Hergott: Legal rights will not be quashed by responsibility

Our legal system imposes a duty on each of us to take reasonable care to avoid injuring others.

You pull up to an intersection facing a red light and stop.

The driver of an approaching vehicle is distracted by his cell phone conversation and smashes into the back of your car.  You are injured.

You were driving safely. You properly stopped at a red light. There is nothing you could have done to avoid the crash.

The distracted driver has clearly failed to take reasonable care.

Through his insurance company, he is required under British Columbia law to pay fair compensation for your injuries, expenses, and income losses arising from that failure.

I am going to toss you a few “what ifs” for you to think about.

What if you are driving your husband’s car, and your husband forgot to renew the insurance?

Totally unbeknownst to you, you are driving uninsured. Does it have any impact on your right to fair compensation?

How about if you forgot to renew your driver’s license and it lapsed the day before the crash?

Neither scenario will absolve the offending driver (through his insurance company) from legal responsibility to compensate you for your injuries.

It is not your insurance, it is the offending driver’s liability insurance that is involved in the payment of your claim.

As for the status of your driver’s license, it had nothing, whatsoever, to do with the crash.

What if you are texting your husband as you sit there at the red light?

How about if your husband had left a half-full bottle of tequila sitting on the passenger seat?

Once again, neither illegal activity will impact on the offending driver’s liability.

How about if your license didn’t lapse, but was suspended because you are a horrible driver and racked up too many points?

Alternatively, you are a 14 year-old kid taking your dad’s car out for a spin and have no license at all.

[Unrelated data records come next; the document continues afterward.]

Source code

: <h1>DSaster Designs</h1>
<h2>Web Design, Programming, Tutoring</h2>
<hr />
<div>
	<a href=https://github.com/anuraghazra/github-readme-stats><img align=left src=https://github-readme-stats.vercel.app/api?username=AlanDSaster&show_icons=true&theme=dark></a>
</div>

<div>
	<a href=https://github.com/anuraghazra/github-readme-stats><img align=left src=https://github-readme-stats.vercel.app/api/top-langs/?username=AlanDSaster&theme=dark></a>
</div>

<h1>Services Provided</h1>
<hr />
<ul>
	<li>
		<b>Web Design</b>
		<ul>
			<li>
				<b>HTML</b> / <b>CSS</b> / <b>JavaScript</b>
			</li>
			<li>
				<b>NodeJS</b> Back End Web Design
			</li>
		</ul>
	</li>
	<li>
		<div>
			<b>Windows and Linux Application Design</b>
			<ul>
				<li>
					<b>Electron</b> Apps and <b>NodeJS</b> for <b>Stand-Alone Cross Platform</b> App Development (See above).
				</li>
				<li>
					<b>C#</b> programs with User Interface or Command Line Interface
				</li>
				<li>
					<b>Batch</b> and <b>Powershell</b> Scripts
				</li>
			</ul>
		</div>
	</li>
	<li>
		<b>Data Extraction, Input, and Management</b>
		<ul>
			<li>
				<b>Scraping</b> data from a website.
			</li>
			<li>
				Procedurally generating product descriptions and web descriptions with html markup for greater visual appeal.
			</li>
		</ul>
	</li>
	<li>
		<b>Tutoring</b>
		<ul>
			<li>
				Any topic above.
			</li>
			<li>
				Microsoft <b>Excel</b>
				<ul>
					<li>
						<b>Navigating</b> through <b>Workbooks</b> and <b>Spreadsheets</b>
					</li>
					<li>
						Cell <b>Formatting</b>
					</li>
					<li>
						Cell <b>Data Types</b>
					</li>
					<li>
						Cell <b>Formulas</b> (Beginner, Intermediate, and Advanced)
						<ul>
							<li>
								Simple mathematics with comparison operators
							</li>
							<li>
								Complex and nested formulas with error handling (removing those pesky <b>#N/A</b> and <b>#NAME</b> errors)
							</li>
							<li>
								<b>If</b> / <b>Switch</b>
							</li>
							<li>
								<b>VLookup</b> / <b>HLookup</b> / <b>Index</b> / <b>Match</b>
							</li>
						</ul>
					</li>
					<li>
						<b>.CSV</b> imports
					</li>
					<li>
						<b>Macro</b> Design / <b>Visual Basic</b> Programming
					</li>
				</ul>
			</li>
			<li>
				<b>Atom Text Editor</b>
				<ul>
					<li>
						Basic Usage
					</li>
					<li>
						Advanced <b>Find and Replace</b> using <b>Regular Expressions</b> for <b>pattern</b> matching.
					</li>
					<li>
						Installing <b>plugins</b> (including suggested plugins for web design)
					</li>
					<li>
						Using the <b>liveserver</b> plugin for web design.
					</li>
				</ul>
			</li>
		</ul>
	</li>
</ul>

What about if you lied about the principle driver when you bought your insurance?

Answer: No impact.

What if it was your bottle of tequila, not your husband’s, and you are grossly impaired by having guzzled that half-bottle?

What if you have just robbed a bank and your car is full of the loot?

How about if you are heading home after assassinating the prime minister?

While the criminal, or quasi-criminal penalties might be significant, you have a right to fair compensation for your injuries in each of those scenarios.

None of those scenarios change the fact that your injuries were caused by the failure of the rear-ending driver to take reasonable care.

It is no more lawful to negligently cause injury to an impaired driver, thief or assassin than it is to cause injury to a properly licensed and insured, sober and otherwise lawful driver.

Many injured victims have abandoned their rights to fair compensation because they believed that an infraction on their part,  however minor, impacted on those rights.

The insurance company doesn’t get off that easy.